How can a group of people holed-up in their hideouts be engaging in trading? What are they trading in and whom are they trading with? Are they trading with Nigerians, Chadians, Malians or Cameroonians? Your guess is as good as mine.
He also stated that Abubakar Shekau had urged his members to be patient and resilient in the face of trials. I agree with this position because the Boko Haram group is indeed faced with trails of immeasurable proportion since the renewed offensive against it by the Nigerian Army with the active collaboration from the Multinational Joint Task Force consisting of troops from Chad, Mali, Niger, and Cameroon.
It is obvious that they have reached a point of no return as their escape routes have been taken over by troops from the Multinational Joint Task Force and as well as cutting off their supply chain for arms and ammunition as well as other logistics supplies.
These are critical questions that must be asked by discerning minds when the likes of Ahmad Salkida attempt to push forward a misleading narrative.
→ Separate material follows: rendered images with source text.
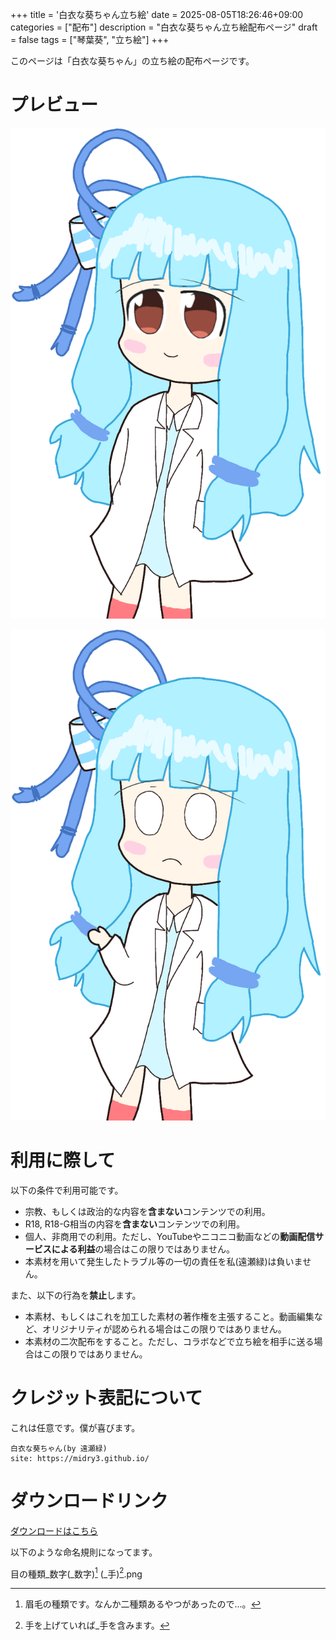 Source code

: +++
title = '白衣な葵ちゃん立ち絵'
date = 2025-08-05T18:26:46+09:00
categories = ["配布"]
description = "白衣な葵ちゃん立ち絵配布ページ"
draft = false
tags = ["琴葉葵", "立ち絵"]
+++

このページは「白衣な葵ちゃん」の立ち絵の配布ページです。

# プレビュー

![通常2.png](通常2.png)

![白衣4_手](白目4_手.png)

# 利用に際して
以下の条件で利用可能です。

- 宗教、もしくは政治的な内容を**含まない**コンテンツでの利用。
- R18, R18-G相当の内容を**含まない**コンテンツでの利用。
- 個人、非商用での利用。ただし、YouTubeやニコニコ動画などの**動画配信サービスによる利益**の場合はこの限りではありません。
- 本素材を用いて発生したトラブル等の一切の責任を私(遠瀬緑)は負いません。

また、以下の行為を**禁止**します。
- 本素材、もしくはこれを加工した素材の著作権を主張すること。動画編集など、オリジナリティが認められる場合はこの限りではありません。
- 本素材の二次配布をすること。ただし、コラボなどで立ち絵を相手に送る場合はこの限りではありません。

# クレジット表記について
これは任意です。僕が喜びます。

```
白衣な葵ちゃん(by 遠瀬緑)
site: https://midry3.github.io/
```

# ダウンロードリンク
[ダウンロードはこちら](白衣葵(by遠瀬緑).zip)

以下のような命名規則になってます。

目の種類_数字(_数字)[^1]
(_手)[^2].png

[^1]: 眉毛の種類です。なんか二種類あるやつがあったので...。

[^2]: 手を上げていれば_手を含みます。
However, the beauty of it all is that indeed times have changed as far as the war against terrorism in Nigeria is concerned.
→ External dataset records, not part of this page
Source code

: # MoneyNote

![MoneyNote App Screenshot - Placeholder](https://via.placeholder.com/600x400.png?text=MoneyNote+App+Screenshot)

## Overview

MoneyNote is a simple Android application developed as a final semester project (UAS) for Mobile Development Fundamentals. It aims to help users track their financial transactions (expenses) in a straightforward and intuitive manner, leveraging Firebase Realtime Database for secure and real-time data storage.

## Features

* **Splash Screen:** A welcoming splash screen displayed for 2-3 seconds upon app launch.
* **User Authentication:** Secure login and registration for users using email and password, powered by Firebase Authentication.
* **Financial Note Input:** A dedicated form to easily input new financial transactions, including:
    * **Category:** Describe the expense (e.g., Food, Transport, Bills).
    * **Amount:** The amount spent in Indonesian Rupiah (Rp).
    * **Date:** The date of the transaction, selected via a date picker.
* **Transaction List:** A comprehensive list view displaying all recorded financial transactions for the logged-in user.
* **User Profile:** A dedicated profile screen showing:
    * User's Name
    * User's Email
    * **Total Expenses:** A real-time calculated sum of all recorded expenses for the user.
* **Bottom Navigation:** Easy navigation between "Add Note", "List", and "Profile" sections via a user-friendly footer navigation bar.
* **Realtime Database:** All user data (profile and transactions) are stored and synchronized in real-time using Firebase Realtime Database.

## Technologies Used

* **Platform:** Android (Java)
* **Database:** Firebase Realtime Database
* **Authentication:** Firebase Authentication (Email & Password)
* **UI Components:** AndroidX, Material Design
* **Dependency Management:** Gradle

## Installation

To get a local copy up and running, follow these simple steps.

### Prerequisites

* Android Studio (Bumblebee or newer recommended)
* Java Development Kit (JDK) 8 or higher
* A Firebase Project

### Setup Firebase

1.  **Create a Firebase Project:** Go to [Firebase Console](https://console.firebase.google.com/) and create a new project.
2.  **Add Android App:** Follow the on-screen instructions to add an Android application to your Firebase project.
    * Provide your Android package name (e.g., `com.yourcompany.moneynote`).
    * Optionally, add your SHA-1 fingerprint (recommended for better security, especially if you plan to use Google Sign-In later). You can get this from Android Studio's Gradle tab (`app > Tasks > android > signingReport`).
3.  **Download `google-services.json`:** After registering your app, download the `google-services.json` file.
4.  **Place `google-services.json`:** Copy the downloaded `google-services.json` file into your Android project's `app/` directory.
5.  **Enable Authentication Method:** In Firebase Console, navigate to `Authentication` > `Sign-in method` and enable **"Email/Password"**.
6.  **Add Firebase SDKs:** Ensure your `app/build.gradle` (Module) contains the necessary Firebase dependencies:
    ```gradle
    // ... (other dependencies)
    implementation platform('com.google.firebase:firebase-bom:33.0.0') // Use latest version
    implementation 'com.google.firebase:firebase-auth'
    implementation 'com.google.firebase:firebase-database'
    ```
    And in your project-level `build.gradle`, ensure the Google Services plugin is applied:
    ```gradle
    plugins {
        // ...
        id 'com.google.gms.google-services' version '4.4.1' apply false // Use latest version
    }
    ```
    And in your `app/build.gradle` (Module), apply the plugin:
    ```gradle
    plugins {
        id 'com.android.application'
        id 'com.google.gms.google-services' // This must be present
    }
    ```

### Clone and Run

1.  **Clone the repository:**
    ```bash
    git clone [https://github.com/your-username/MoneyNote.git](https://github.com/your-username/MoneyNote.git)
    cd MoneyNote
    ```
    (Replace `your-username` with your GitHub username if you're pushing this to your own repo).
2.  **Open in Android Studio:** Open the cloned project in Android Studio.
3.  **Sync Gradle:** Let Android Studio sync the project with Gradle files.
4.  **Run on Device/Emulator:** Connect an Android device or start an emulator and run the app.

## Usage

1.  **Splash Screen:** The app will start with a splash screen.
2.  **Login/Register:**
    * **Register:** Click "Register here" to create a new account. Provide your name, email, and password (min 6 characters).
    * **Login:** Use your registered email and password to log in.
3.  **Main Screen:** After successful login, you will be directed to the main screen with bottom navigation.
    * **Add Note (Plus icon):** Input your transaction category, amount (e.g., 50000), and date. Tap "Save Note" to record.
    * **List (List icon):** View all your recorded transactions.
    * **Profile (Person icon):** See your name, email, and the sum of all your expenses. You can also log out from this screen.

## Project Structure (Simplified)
The tide has turned and the end of the Boko Haram group is around the corner, and this much the likes of Ahmad Salkida must come to terms with.
This is not the time for propaganda as the only option left for the Boko Haram group is to surrender in this circumstance. It also behoves on Ahmad Salkida to take this message to Abubakar Shekau that there is a need for him to surrender as it is evident that all his commanders are disillusioned and not willing to fight anymore.
This much has been in the public domain and an indication that indeed the Boko Haram war is about to end. So, this feeble attempt by Shekau through Salkida cannot fly as the rational thing to do is to surrender in the interest of all and sundry.
It is indeed a situation of the voice of Shekau and the hand of Salkida and indeed the cry of a drowning man whose only rope he has to hold unto is to attempt to use proxies to paint a picture of a fighting force, but in truth, a group that is holed up in hiding with nowhere to run to as troops have surrounded them with no escape route spells doomsday.
The efforts of the Nigerian Army in this renewed onslaught against the Boko Haram group are indeed commendable. They have somewhat put pains in the hearts of those that do not wish the country well by seeking an elongation of the war that has rendered millions homeless and hundreds of thousands dead.
That the Boko Haram group has been rendered ineffective in recent times spells doom for this category of people that sees their nefarious activities as the propagation of their ideals, as well as those that see it as a business venture that must not come to an end. Whatever the case may be however, a special commendation must be extended to the leadership of the Nigerian Army that has been relentless over the years.
The recent news emanating from the theatre of operations indeed corroborates the fact that indeed top Boko Haram commanders are seeking a truce with the federal government. If this is not the case, I wonder why Abubakar Shekau himself is muting the option of dialogue as a way out as propagated by Ahmad Salkida in his recent outing. The Boko Haram group has been placed on the edge regardless of the feeble attempt by Salkida to change the narrative for whatever it is worth.
It is indeed time for all and sundry to rally support for the Nigerian Army in this final push as we are all in one way or the other victims of the nefarious activities of Boko Haram. Ahmad Salkida should also do well to understand that the Boko Haram war is coming to an end, and there is no need to push further narratives that they cannot sustain. He should do the needful by advising his friend to toe the line of his commanders and surrender. This war has ended. Business too.